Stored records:
_ _ _ _ _
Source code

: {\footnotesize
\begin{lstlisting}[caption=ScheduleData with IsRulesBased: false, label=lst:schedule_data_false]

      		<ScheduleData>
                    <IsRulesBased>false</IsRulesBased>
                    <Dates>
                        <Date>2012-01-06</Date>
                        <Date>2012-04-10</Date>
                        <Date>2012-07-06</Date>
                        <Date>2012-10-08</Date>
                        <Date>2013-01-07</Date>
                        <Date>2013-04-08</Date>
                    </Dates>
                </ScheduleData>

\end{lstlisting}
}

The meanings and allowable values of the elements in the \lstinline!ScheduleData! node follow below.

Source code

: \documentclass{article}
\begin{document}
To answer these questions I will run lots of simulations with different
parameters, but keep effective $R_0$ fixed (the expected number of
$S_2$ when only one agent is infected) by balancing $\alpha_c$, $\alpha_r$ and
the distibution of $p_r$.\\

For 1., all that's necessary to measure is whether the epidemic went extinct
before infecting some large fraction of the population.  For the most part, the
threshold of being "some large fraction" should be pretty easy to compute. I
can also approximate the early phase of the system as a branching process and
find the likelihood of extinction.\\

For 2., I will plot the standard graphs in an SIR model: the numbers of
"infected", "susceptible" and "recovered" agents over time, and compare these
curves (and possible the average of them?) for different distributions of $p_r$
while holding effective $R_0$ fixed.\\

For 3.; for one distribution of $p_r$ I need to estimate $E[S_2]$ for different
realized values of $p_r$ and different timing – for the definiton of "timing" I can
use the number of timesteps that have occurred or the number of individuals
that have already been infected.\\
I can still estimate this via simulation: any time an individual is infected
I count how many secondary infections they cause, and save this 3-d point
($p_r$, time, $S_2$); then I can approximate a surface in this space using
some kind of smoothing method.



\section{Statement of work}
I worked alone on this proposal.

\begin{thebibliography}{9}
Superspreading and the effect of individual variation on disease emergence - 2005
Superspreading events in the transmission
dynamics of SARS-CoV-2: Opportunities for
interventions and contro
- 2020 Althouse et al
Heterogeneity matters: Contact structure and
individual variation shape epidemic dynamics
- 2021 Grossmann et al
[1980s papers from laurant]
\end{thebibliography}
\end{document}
_ _ _ _ _
◆ **What to do**
Lines that hold the word "IsRulesBased" are the ones to copy from the entries above.

◆ **Task output**
\begin{lstlisting}[caption=ScheduleData with IsRulesBased: false, label=lst:schedule_data_false]
                    <IsRulesBased>false</IsRulesBased>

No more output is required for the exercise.